_Saved data entries_
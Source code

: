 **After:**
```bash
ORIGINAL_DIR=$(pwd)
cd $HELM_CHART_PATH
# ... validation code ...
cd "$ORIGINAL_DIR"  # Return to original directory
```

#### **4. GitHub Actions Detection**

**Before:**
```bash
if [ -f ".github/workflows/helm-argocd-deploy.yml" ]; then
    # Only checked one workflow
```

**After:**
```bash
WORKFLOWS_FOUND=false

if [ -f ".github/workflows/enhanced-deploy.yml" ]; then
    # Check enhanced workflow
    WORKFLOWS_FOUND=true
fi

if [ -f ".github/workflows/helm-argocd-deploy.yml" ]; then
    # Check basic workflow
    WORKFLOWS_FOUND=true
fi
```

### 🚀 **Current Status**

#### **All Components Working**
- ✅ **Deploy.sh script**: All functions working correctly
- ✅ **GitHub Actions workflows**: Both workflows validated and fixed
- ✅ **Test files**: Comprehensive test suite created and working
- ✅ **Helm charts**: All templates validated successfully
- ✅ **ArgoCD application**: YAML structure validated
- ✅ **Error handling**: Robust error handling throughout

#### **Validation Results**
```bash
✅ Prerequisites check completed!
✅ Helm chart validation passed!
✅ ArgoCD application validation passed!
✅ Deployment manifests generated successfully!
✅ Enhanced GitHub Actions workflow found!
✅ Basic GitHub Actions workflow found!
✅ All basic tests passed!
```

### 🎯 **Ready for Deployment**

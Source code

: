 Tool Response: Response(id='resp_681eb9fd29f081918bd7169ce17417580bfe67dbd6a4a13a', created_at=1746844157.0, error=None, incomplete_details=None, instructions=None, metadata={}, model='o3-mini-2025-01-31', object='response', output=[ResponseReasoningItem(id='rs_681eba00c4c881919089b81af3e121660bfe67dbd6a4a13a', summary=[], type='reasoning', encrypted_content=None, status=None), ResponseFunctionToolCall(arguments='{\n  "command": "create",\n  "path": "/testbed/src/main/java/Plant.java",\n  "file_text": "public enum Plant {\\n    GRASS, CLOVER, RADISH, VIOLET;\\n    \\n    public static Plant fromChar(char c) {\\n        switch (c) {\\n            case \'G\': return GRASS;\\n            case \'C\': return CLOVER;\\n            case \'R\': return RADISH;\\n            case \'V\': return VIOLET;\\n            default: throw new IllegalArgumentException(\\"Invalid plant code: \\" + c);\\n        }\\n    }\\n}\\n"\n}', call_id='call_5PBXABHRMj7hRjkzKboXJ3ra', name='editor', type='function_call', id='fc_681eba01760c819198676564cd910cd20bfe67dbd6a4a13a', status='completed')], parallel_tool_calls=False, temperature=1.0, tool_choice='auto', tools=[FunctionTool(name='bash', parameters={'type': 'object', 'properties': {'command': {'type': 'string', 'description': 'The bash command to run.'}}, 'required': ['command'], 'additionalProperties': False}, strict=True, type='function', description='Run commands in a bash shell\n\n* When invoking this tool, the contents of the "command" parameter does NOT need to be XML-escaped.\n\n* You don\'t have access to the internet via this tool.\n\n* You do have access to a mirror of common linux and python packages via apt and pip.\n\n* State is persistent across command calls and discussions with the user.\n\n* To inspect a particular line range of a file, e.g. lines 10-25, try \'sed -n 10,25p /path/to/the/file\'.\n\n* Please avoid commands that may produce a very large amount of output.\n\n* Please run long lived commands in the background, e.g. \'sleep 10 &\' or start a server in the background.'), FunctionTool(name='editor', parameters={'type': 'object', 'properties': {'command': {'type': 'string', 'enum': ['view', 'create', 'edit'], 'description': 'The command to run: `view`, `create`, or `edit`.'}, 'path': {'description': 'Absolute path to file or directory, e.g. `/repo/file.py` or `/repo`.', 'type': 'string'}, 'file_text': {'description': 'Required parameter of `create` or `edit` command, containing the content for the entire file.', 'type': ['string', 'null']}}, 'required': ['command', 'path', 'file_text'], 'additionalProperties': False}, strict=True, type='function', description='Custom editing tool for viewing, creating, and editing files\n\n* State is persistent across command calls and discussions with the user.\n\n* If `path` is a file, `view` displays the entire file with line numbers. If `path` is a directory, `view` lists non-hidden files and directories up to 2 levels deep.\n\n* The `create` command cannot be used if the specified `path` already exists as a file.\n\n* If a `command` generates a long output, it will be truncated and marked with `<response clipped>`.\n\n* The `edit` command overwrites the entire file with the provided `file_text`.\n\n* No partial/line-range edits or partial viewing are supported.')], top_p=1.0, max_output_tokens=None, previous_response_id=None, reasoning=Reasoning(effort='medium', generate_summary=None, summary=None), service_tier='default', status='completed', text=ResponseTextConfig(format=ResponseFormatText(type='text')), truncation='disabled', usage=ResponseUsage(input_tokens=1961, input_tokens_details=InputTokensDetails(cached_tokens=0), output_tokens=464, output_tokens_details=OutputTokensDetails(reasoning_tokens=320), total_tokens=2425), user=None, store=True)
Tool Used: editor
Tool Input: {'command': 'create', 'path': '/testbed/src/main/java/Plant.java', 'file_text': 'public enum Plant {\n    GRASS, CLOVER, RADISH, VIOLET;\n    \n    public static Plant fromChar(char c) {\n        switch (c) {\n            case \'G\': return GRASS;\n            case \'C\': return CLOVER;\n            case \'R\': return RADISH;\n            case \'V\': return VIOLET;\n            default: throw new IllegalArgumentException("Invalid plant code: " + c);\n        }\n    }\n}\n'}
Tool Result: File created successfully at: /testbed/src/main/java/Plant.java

_What you need to do_
Please return the records above in their exact form.

_Answer to this task_
Source code

: **After:**
```bash
ORIGINAL_DIR=$(pwd)
cd $HELM_CHART_PATH
# ... validation code ...
cd "$ORIGINAL_DIR"  # Return to original directory
```

#### **4. GitHub Actions Detection**

**Before:**
```bash
if [ -f ".github/workflows/helm-argocd-deploy.yml" ]; then
    # Only checked one workflow
```

**After:**
```bash
WORKFLOWS_FOUND=false

if [ -f ".github/workflows/enhanced-deploy.yml" ]; then
    # Check enhanced workflow
    WORKFLOWS_FOUND=true
fi

if [ -f ".github/workflows/helm-argocd-deploy.yml" ]; then
    # Check basic workflow
    WORKFLOWS_FOUND=true
fi
```

### 🚀 **Current Status**

#### **All Components Working**
- ✅ **Deploy.sh script**: All functions working correctly
- ✅ **GitHub Actions workflows**: Both workflows validated and fixed
- ✅ **Test files**: Comprehensive test suite created and working
- ✅ **Helm charts**: All templates validated successfully
- ✅ **ArgoCD application**: YAML structure validated
- ✅ **Error handling**: Robust error handling throughout

#### **Validation Results**
```bash
✅ Prerequisites check completed!
✅ Helm chart validation passed!
✅ ArgoCD application validation passed!
✅ Deployment manifests generated successfully!
✅ Enhanced GitHub Actions workflow found!
✅ Basic GitHub Actions workflow found!
✅ All basic tests passed!
```

### 🎯 **Ready for Deployment**

Source code

: Tool Response: Response(id='resp_681eb9fd29f081918bd7169ce17417580bfe67dbd6a4a13a', created_at=1746844157.0, error=None, incomplete_details=None, instructions=None, metadata={}, model='o3-mini-2025-01-31', object='response', output=[ResponseReasoningItem(id='rs_681eba00c4c881919089b81af3e121660bfe67dbd6a4a13a', summary=[], type='reasoning', encrypted_content=None, status=None), ResponseFunctionToolCall(arguments='{\n  "command": "create",\n  "path": "/testbed/src/main/java/Plant.java",\n  "file_text": "public enum Plant {\\n    GRASS, CLOVER, RADISH, VIOLET;\\n    \\n    public static Plant fromChar(char c) {\\n        switch (c) {\\n            case \'G\': return GRASS;\\n            case \'C\': return CLOVER;\\n            case \'R\': return RADISH;\\n            case \'V\': return VIOLET;\\n            default: throw new IllegalArgumentException(\\"Invalid plant code: \\" + c);\\n        }\\n    }\\n}\\n"\n}', call_id='call_5PBXABHRMj7hRjkzKboXJ3ra', name='editor', type='function_call', id='fc_681eba01760c819198676564cd910cd20bfe67dbd6a4a13a', status='completed')], parallel_tool_calls=False, temperature=1.0, tool_choice='auto', tools=[FunctionTool(name='bash', parameters={'type': 'object', 'properties': {'command': {'type': 'string', 'description': 'The bash command to run.'}}, 'required': ['command'], 'additionalProperties': False}, strict=True, type='function', description='Run commands in a bash shell\n\n* When invoking this tool, the contents of the "command" parameter does NOT need to be XML-escaped.\n\n* You don\'t have access to the internet via this tool.\n\n* You do have access to a mirror of common linux and python packages via apt and pip.\n\n* State is persistent across command calls and discussions with the user.\n\n* To inspect a particular line range of a file, e.g. lines 10-25, try \'sed -n 10,25p /path/to/the/file\'.\n\n* Please avoid commands that may produce a very large amount of output.\n\n* Please run long lived commands in the background, e.g. \'sleep 10 &\' or start a server in the background.'), FunctionTool(name='editor', parameters={'type': 'object', 'properties': {'command': {'type': 'string', 'enum': ['view', 'create', 'edit'], 'description': 'The command to run: `view`, `create`, or `edit`.'}, 'path': {'description': 'Absolute path to file or directory, e.g. `/repo/file.py` or `/repo`.', 'type': 'string'}, 'file_text': {'description': 'Required parameter of `create` or `edit` command, containing the content for the entire file.', 'type': ['string', 'null']}}, 'required': ['command', 'path', 'file_text'], 'additionalProperties': False}, strict=True, type='function', description='Custom editing tool for viewing, creating, and editing files\n\n* State is persistent across command calls and discussions with the user.\n\n* If `path` is a file, `view` displays the entire file with line numbers. If `path` is a directory, `view` lists non-hidden files and directories up to 2 levels deep.\n\n* The `create` command cannot be used if the specified `path` already exists as a file.\n\n* If a `command` generates a long output, it will be truncated and marked with `<response clipped>`.\n\n* The `edit` command overwrites the entire file with the provided `file_text`.\n\n* No partial/line-range edits or partial viewing are supported.')], top_p=1.0, max_output_tokens=None, previous_response_id=None, reasoning=Reasoning(effort='medium', generate_summary=None, summary=None), service_tier='default', status='completed', text=ResponseTextConfig(format=ResponseFormatText(type='text')), truncation='disabled', usage=ResponseUsage(input_tokens=1961, input_tokens_details=InputTokensDetails(cached_tokens=0), output_tokens=464, output_tokens_details=OutputTokensDetails(reasoning_tokens=320), total_tokens=2425), user=None, store=True)
Tool Used: editor
Tool Input: {'command': 'create', 'path': '/testbed/src/main/java/Plant.java', 'file_text': 'public enum Plant {\n    GRASS, CLOVER, RADISH, VIOLET;\n    \n    public static Plant fromChar(char c) {\n        switch (c) {\n            case \'G\': return GRASS;\n            case \'C\': return CLOVER;\n            case \'R\': return RADISH;\n            case \'V\': return VIOLET;\n            default: throw new IllegalArgumentException("Invalid plant code: " + c);\n        }\n    }\n}\n'}
Tool Result: File created successfully at: /testbed/src/main/java/Plant.java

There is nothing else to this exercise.